Not only does Chris-Chan hog the cover, but he serves as the narrator for the debut story. He frames the story as its " intrusive creator ", telling us how the unwitting influence of Super Sonic transformed a Pikachu into Sonichu, and a Raichu into his female counterpart and girlfriend Rosechu. The Pikachu is literally just sitting there, about to be eaten by a monster, when he is transformed into Sonichu. After the transformation, he immediately fights and defeats the monster. He's cheered by the public, is impressed by his newfound power and ability to speak, and does not hesitate to rename himself " Sonichu ". Chris-Chan starts and ends this sequence, reminding us that Sonichu is his creation-- Chandler not only lives vicariously through Sonichu, but feeds off of the hypothetical adulation Sonichu receives, hoping that there will be a trickle-down fandom from his creation to him. He's creator and fan in one.

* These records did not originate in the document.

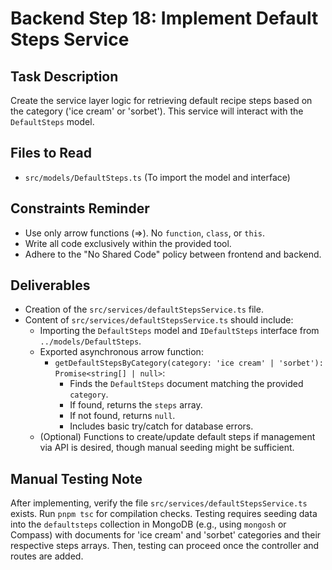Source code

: # Backend Step 18: Implement Default Steps Service

## Task Description
Create the service layer logic for retrieving default recipe steps based on the category ('ice cream' or 'sorbet'). This service will interact with the `DefaultSteps` model.

## Files to Read
*   `src/models/DefaultSteps.ts` (To import the model and interface)

## Constraints Reminder
*   Use only arrow functions (=>). No `function`, `class`, or `this`.
*   Write all code exclusively within the provided tool.
*   Adhere to the "No Shared Code" policy between frontend and backend.

## Deliverables
*   Creation of the `src/services/defaultStepsService.ts` file.
*   Content of `src/services/defaultStepsService.ts` should include:
    *   Importing the `DefaultSteps` model and `IDefaultSteps` interface from `../models/DefaultSteps`.
    *   Exported asynchronous arrow function:
        *   `getDefaultStepsByCategory(category: 'ice cream' | 'sorbet'): Promise<string[] | null>`:
            *   Finds the `DefaultSteps` document matching the provided `category`.
            *   If found, returns the `steps` array.
            *   If not found, returns `null`.
            *   Includes basic try/catch for database errors.
    *   (Optional) Functions to create/update default steps if management via API is desired, though manual seeding might be sufficient.

## Manual Testing Note
After implementing, verify the file `src/services/defaultStepsService.ts` exists. Run `pnpm tsc` for compilation checks. Testing requires seeding data into the `defaultsteps` collection in MongoDB (e.g., using `mongosh` or Compass) with documents for 'ice cream' and 'sorbet' categories and their respective steps arrays. Then, testing can proceed once the controller and routes are added.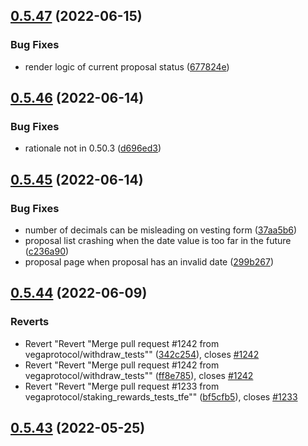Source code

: ## [0.5.47](https://github.com/vegaprotocol/token-frontend/compare/0.5.46...0.5.47) (2022-06-15)


### Bug Fixes

* render logic of current proposal status ([677824e](https://github.com/vegaprotocol/token-frontend/commit/677824e350e223b7d47b7b307630c15c51edb13c))



## [0.5.46](https://github.com/vegaprotocol/token-frontend/compare/0.5.45...0.5.46) (2022-06-14)


### Bug Fixes

* rationale not in 0.50.3 ([d696ed3](https://github.com/vegaprotocol/token-frontend/commit/d696ed3c27771dc5072c32d42ca3ec3d5ab58eba))



## [0.5.45](https://github.com/vegaprotocol/token-frontend/compare/0.5.44...0.5.45) (2022-06-14)


### Bug Fixes

* number of decimals can be misleading on vesting form ([37aa5b6](https://github.com/vegaprotocol/token-frontend/commit/37aa5b6e0ce78eac12eebfe391df0e8e837bbbe0))
* proposal list crashing when the date value is too far in the future ([c236a90](https://github.com/vegaprotocol/token-frontend/commit/c236a90e9cfbae942095e50af2663d736491fc59))
* proposal page when proposal has an invalid date ([299b267](https://github.com/vegaprotocol/token-frontend/commit/299b2670dc8549a294d74a41aa5a75853cd4085c))



## [0.5.44](https://github.com/vegaprotocol/token-frontend/compare/0.5.43...0.5.44) (2022-06-09)


### Reverts

* Revert "Revert "Merge pull request #1242 from vegaprotocol/withdraw_tests"" ([342c254](https://github.com/vegaprotocol/token-frontend/commit/342c254ed5998f13110d8db01057b47ff01b44ff)), closes [#1242](https://github.com/vegaprotocol/token-frontend/issues/1242)
* Revert "Revert "Merge pull request #1242 from vegaprotocol/withdraw_tests"" ([ff8e785](https://github.com/vegaprotocol/token-frontend/commit/ff8e7859aae0256f21c2a0d7d3c193964dce8e5a)), closes [#1242](https://github.com/vegaprotocol/token-frontend/issues/1242)
* Revert "Revert "Merge pull request #1233 from vegaprotocol/staking_rewards_tests_tfe"" ([bf5cfb5](https://github.com/vegaprotocol/token-frontend/commit/bf5cfb5ad1652df6288c36d6812bee1e04566d41)), closes [#1233](https://github.com/vegaprotocol/token-frontend/issues/1233)



## [0.5.43](https://github.com/vegaprotocol/token-frontend/compare/0.5.42...0.5.43) (2022-05-25)




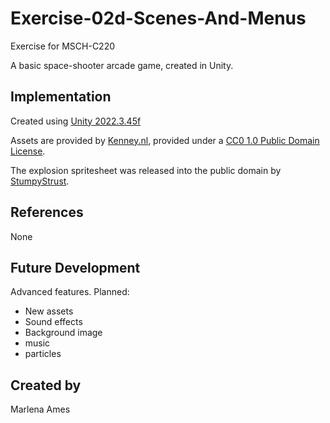 # Exercise-02d-Scenes-And-Menus

Exercise for MSCH-C220

A basic space-shooter arcade game, created in Unity.

## Implementation

Created using [Unity 2022.3.45f](https://unity.com)

Assets are provided by [Kenney.nl](https://kenney.nl/assets/space-shooter-extension), provided under a [CC0 1.0 Public Domain License](https://creativecommons.org/publicdomain/zero/1.0/).

The explosion spritesheet was released into the public domain by [StumpyStrust](https://opengameart.org/content/explosion-sheet).

## References
None

## Future Development
Advanced features. Planned:
- New assets
- Sound effects
- Background image
- music
- particles

## Created by
Marlena Ames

The episode concludes with a " Who's Who " list, involving Sonichu, Rosechu, the " Chaotic Combo " of other recolored hedgehog characters, the villains ( based on Chandler's real-life antagonists ), and three mysterious new Sonichus. There's not much to say about this as writing, since it's clearly telling and not showing. But it does reinforce the idea that Sonichu is about a status quo-- and in later chapters, that status quo finds itself under threat and has to resist.
More to Come..
* I'm referring to the real world Christian Weston Chandler by his last name, while the in-comic CWC will be called " Chris-Chan ".
** And this is NOT because of his autism. While Chandler may use his autism diagnosis as an attempt to excuse his problems, too many people bash him in context of his condition. Autism does not make people do any of the things Chandler has done, and calling him things like " that autistic fuck " or " autistic man-child " in the comments will not be tolerated.